[Work order] In the listing below, count the lines with "toString" and report only the figure.

◆ ◆ ◆ ◆ ◆

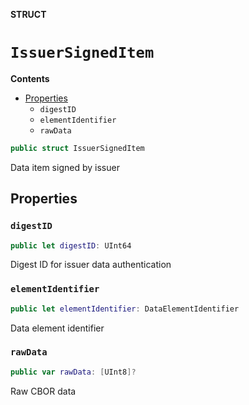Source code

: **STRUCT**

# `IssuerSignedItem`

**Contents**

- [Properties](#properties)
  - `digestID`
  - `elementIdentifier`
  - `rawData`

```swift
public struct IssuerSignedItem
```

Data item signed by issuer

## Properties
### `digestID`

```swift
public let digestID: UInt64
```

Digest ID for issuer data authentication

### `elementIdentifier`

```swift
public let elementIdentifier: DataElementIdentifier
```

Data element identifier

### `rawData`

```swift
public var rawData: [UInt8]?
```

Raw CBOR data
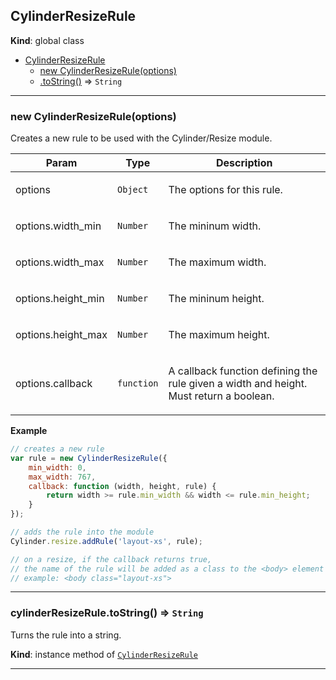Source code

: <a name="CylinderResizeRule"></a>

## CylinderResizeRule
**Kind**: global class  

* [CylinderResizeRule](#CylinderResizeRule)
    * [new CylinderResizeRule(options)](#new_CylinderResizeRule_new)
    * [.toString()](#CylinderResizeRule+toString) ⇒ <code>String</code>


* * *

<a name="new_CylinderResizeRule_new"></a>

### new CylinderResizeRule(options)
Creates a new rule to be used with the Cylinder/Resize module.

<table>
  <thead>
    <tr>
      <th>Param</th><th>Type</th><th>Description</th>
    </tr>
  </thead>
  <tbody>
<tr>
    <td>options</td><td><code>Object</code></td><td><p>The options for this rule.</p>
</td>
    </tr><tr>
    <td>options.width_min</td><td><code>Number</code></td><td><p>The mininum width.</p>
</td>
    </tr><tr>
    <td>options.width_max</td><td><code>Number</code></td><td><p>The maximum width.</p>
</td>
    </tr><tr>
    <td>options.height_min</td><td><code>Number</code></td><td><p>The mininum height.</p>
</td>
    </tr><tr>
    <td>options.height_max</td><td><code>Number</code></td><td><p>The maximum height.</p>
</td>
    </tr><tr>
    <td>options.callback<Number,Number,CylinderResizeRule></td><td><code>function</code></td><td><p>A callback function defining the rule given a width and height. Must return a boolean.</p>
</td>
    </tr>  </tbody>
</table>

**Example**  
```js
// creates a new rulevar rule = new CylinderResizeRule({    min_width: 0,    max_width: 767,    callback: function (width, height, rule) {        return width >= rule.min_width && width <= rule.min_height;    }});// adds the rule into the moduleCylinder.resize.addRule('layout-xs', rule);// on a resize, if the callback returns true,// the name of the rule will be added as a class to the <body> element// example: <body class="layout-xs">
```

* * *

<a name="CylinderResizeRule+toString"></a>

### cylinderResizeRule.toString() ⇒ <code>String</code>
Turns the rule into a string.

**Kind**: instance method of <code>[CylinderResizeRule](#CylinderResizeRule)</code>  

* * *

◆ ◆ ◆ ◆ ◆

[Worked solution] 3